Start of Block
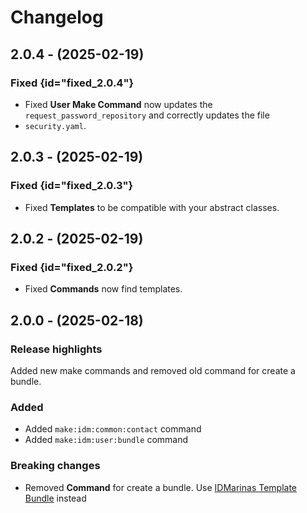# Changelog

## 2.0.4 - (2025-02-19)

### Fixed {id="fixed_2.0.4"}

* Fixed **User Make Command** now updates the `request_password_repository` and correctly updates the file
* `security.yaml`.

## 2.0.3 - (2025-02-19)

### Fixed {id="fixed_2.0.3"}

* Fixed **Templates** to be compatible with your abstract classes.

## 2.0.2 - (2025-02-19)

### Fixed {id="fixed_2.0.2"}

* Fixed **Commands** now find templates.

## 2.0.0 - (2025-02-18)

### Release highlights

Added new make commands and removed old command for create a bundle.

### Added

* Added `make:idm:common:contact` command
* Added `make:idm:user:bundle` command

### Breaking changes

* Removed **Command** for create a bundle.
  Use [IDMarinas Template Bundle](https://www.github.com/idmarinas/template-bundle) instead
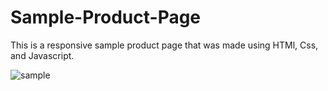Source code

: # Sample-Product-Page
This is a responsive sample product page that was made using HTMl, Css, and Javascript.

![sample](https://user-images.githubusercontent.com/94779649/189513285-33721195-367e-494b-867b-24dde191d0ad.png)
End of Block
▶ _ASSIGNMENT_:
The full set of entries should be transcribed exactly, pictures left aside.

▶ _TASK RESPONSE_:
# Changelog

## 2.0.4 - (2025-02-19)

### Fixed {id="fixed_2.0.4"}

* Fixed **User Make Command** now updates the `request_password_repository` and correctly updates the file
* `security.yaml`.

## 2.0.3 - (2025-02-19)

### Fixed {id="fixed_2.0.3"}

* Fixed **Templates** to be compatible with your abstract classes.

## 2.0.2 - (2025-02-19)

### Fixed {id="fixed_2.0.2"}

* Fixed **Commands** now find templates.

## 2.0.0 - (2025-02-18)

### Release highlights

Added new make commands and removed old command for create a bundle.

### Added

* Added `make:idm:common:contact` command
* Added `make:idm:user:bundle` command

### Breaking changes

* Removed **Command** for create a bundle.
  Use [IDMarinas Template Bundle](https://www.github.com/idmarinas/template-bundle) instead
Source code

: # Sample-Product-Page
This is a responsive sample product page that was made using HTMl, Css, and Javascript.

![sample](https://user-images.githubusercontent.com/94779649/189513285-33721195-367e-494b-867b-24dde191d0ad.png)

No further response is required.